**Your instructions**
All of the entries below are to be retyped exactly.
○ ○ ○ ○ ○
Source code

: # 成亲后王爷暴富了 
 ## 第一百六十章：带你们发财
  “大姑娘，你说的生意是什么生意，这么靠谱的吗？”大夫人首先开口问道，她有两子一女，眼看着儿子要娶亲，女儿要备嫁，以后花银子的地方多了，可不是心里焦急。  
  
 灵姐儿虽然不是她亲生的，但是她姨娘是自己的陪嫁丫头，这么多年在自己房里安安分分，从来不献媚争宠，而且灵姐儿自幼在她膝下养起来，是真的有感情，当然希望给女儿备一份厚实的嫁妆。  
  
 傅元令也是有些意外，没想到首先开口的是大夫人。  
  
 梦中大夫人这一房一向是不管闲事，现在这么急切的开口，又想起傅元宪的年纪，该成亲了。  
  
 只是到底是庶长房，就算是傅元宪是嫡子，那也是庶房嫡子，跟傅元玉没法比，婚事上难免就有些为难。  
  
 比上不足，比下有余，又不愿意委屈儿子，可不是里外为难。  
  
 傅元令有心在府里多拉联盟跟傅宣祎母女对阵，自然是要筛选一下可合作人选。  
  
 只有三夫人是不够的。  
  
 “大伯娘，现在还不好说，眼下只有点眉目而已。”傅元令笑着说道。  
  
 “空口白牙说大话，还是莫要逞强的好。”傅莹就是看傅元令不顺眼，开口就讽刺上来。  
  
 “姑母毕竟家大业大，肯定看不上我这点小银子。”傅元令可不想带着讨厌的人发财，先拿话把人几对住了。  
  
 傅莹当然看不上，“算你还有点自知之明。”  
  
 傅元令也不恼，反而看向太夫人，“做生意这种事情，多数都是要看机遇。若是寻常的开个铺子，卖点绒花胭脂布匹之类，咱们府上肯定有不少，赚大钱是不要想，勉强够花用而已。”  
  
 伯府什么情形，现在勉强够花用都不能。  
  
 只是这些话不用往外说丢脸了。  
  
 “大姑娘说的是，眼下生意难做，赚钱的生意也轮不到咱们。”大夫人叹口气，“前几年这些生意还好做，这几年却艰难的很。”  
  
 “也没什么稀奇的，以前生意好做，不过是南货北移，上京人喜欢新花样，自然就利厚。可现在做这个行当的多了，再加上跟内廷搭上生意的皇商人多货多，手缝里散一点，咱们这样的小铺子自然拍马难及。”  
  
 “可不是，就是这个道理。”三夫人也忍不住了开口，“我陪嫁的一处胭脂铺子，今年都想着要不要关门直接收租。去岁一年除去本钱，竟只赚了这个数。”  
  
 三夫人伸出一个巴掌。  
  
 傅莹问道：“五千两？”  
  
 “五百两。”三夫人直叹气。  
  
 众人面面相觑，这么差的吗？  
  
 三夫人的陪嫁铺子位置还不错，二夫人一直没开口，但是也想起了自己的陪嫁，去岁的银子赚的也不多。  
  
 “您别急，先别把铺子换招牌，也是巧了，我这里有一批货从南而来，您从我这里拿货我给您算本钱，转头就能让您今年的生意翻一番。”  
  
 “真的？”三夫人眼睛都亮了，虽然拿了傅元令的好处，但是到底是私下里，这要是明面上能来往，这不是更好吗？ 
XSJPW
○ ○ ○ ○ ○
**Result for this exercise**
Source code

: # 成亲后王爷暴富了 
 ## 第一百六十章：带你们发财
  “大姑娘，你说的生意是什么生意，这么靠谱的吗？”大夫人首先开口问道，她有两子一女，眼看着儿子要娶亲，女儿要备嫁，以后花银子的地方多了，可不是心里焦急。  
  
 灵姐儿虽然不是她亲生的，但是她姨娘是自己的陪嫁丫头，这么多年在自己房里安安分分，从来不献媚争宠，而且灵姐儿自幼在她膝下养起来，是真的有感情，当然希望给女儿备一份厚实的嫁妆。  
  
 傅元令也是有些意外，没想到首先开口的是大夫人。  
  
 梦中大夫人这一房一向是不管闲事，现在这么急切的开口，又想起傅元宪的年纪，该成亲了。  
  
 只是到底是庶长房，就算是傅元宪是嫡子，那也是庶房嫡子，跟傅元玉没法比，婚事上难免就有些为难。  
  
 比上不足，比下有余，又不愿意委屈儿子，可不是里外为难。  
  
 傅元令有心在府里多拉联盟跟傅宣祎母女对阵，自然是要筛选一下可合作人选。  
  
 只有三夫人是不够的。  
  
 “大伯娘，现在还不好说，眼下只有点眉目而已。”傅元令笑着说道。  
  
 “空口白牙说大话，还是莫要逞强的好。”傅莹就是看傅元令不顺眼，开口就讽刺上来。  
  
 “姑母毕竟家大业大，肯定看不上我这点小银子。”傅元令可不想带着讨厌的人发财，先拿话把人几对住了。  
  
 傅莹当然看不上，“算你还有点自知之明。”  
  
 傅元令也不恼，反而看向太夫人，“做生意这种事情，多数都是要看机遇。若是寻常的开个铺子，卖点绒花胭脂布匹之类，咱们府上肯定有不少，赚大钱是不要想，勉强够花用而已。”  
  
 伯府什么情形，现在勉强够花用都不能。  
  
 只是这些话不用往外说丢脸了。  
  
 “大姑娘说的是，眼下生意难做，赚钱的生意也轮不到咱们。”大夫人叹口气，“前几年这些生意还好做，这几年却艰难的很。”  
  
 “也没什么稀奇的，以前生意好做，不过是南货北移，上京人喜欢新花样，自然就利厚。可现在做这个行当的多了，再加上跟内廷搭上生意的皇商人多货多，手缝里散一点，咱们这样的小铺子自然拍马难及。”  
  
 “可不是，就是这个道理。”三夫人也忍不住了开口，“我陪嫁的一处胭脂铺子，今年都想着要不要关门直接收租。去岁一年除去本钱，竟只赚了这个数。”  
  
 三夫人伸出一个巴掌。  
  
 傅莹问道：“五千两？”  
  
 “五百两。”三夫人直叹气。  
  
 众人面面相觑，这么差的吗？  
  
 三夫人的陪嫁铺子位置还不错，二夫人一直没开口，但是也想起了自己的陪嫁，去岁的银子赚的也不多。  
  
 “您别急，先别把铺子换招牌，也是巧了，我这里有一批货从南而来，您从我这里拿货我给您算本钱，转头就能让您今年的生意翻一番。”  
  
 “真的？”三夫人眼睛都亮了，虽然拿了傅元令的好处，但是到底是私下里，这要是明面上能来往，这不是更好吗？ 
XSJPW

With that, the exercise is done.